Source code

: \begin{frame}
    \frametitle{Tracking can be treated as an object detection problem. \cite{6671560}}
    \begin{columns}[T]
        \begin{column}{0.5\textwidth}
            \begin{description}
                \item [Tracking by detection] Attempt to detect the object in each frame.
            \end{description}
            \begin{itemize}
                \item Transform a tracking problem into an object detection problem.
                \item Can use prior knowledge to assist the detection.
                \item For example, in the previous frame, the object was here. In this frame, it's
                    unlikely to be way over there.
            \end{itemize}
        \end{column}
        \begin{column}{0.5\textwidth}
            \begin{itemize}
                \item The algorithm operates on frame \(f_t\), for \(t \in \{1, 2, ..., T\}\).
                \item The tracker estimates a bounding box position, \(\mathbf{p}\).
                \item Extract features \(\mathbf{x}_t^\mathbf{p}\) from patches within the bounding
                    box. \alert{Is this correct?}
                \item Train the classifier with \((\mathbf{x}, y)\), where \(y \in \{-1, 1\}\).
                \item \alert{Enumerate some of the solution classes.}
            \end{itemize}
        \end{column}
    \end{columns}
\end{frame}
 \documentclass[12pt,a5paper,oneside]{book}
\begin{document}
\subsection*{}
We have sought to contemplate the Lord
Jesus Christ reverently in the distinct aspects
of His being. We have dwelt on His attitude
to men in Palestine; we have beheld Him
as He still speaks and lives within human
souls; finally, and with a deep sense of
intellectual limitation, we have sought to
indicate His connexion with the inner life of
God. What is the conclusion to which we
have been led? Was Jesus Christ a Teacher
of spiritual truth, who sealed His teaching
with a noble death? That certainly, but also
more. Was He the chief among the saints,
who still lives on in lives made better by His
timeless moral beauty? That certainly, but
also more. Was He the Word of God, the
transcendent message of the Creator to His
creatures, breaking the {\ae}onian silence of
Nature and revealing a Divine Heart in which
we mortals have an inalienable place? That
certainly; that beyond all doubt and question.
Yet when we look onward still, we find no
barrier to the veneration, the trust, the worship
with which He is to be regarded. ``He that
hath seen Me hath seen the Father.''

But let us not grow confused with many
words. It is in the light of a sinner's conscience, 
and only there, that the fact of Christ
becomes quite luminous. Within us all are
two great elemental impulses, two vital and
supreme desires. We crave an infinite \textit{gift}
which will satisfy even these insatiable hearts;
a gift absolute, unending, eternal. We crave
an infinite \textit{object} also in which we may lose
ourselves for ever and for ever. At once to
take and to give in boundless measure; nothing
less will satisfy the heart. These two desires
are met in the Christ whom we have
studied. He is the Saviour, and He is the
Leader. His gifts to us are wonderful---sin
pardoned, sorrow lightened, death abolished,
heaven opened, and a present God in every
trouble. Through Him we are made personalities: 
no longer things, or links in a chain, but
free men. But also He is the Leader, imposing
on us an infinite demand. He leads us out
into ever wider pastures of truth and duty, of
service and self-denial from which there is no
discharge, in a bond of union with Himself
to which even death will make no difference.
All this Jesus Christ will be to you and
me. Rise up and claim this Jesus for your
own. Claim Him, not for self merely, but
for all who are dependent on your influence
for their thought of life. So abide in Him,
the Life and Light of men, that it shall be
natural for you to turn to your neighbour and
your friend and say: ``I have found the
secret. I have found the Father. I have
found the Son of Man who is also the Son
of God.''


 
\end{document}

● Directions for this task
Would you output the whole listing exactly as written?

● Exercise response
Source code

: \begin{frame}
    \frametitle{Tracking can be treated as an object detection problem. \cite{6671560}}
    \begin{columns}[T]
        \begin{column}{0.5\textwidth}
            \begin{description}
                \item [Tracking by detection] Attempt to detect the object in each frame.
            \end{description}
            \begin{itemize}
                \item Transform a tracking problem into an object detection problem.
                \item Can use prior knowledge to assist the detection.
                \item For example, in the previous frame, the object was here. In this frame, it's
                    unlikely to be way over there.
            \end{itemize}
        \end{column}
        \begin{column}{0.5\textwidth}
            \begin{itemize}
                \item The algorithm operates on frame \(f_t\), for \(t \in \{1, 2, ..., T\}\).
                \item The tracker estimates a bounding box position, \(\mathbf{p}\).
                \item Extract features \(\mathbf{x}_t^\mathbf{p}\) from patches within the bounding
                    box. \alert{Is this correct?}
                \item Train the classifier with \((\mathbf{x}, y)\), where \(y \in \{-1, 1\}\).
                \item \alert{Enumerate some of the solution classes.}
            \end{itemize}
        \end{column}
    \end{columns}
\end{frame}
 \documentclass[12pt,a5paper,oneside]{book}
\begin{document}
\subsection*{}
We have sought to contemplate the Lord
Jesus Christ reverently in the distinct aspects
of His being. We have dwelt on His attitude
to men in Palestine; we have beheld Him
as He still speaks and lives within human
souls; finally, and with a deep sense of
intellectual limitation, we have sought to
indicate His connexion with the inner life of
God. What is the conclusion to which we
have been led? Was Jesus Christ a Teacher
of spiritual truth, who sealed His teaching
with a noble death? That certainly, but also
more. Was He the chief among the saints,
who still lives on in lives made better by His
timeless moral beauty? That certainly, but
also more. Was He the Word of God, the
transcendent message of the Creator to His
creatures, breaking the {\ae}onian silence of
Nature and revealing a Divine Heart in which
we mortals have an inalienable place? That
certainly; that beyond all doubt and question.
Yet when we look onward still, we find no
barrier to the veneration, the trust, the worship
with which He is to be regarded. ``He that
hath seen Me hath seen the Father.''

But let us not grow confused with many
words. It is in the light of a sinner's conscience, 
and only there, that the fact of Christ
becomes quite luminous. Within us all are
two great elemental impulses, two vital and
supreme desires. We crave an infinite \textit{gift}
which will satisfy even these insatiable hearts;
a gift absolute, unending, eternal. We crave
an infinite \textit{object} also in which we may lose
ourselves for ever and for ever. At once to
take and to give in boundless measure; nothing
less will satisfy the heart. These two desires
are met in the Christ whom we have
studied. He is the Saviour, and He is the
Leader. His gifts to us are wonderful---sin
pardoned, sorrow lightened, death abolished,
heaven opened, and a present God in every
trouble. Through Him we are made personalities: 
no longer things, or links in a chain, but
free men. But also He is the Leader, imposing
on us an infinite demand. He leads us out
into ever wider pastures of truth and duty, of
service and self-denial from which there is no
discharge, in a bond of union with Himself
to which even death will make no difference.
All this Jesus Christ will be to you and
me. Rise up and claim this Jesus for your
own. Claim Him, not for self merely, but
for all who are dependent on your influence
for their thought of life. So abide in Him,
the Life and Light of men, that it shall be
natural for you to turn to your neighbour and
your friend and say: ``I have found the
secret. I have found the Father. I have
found the Son of Man who is also the Son
of God.''


 
\end{document}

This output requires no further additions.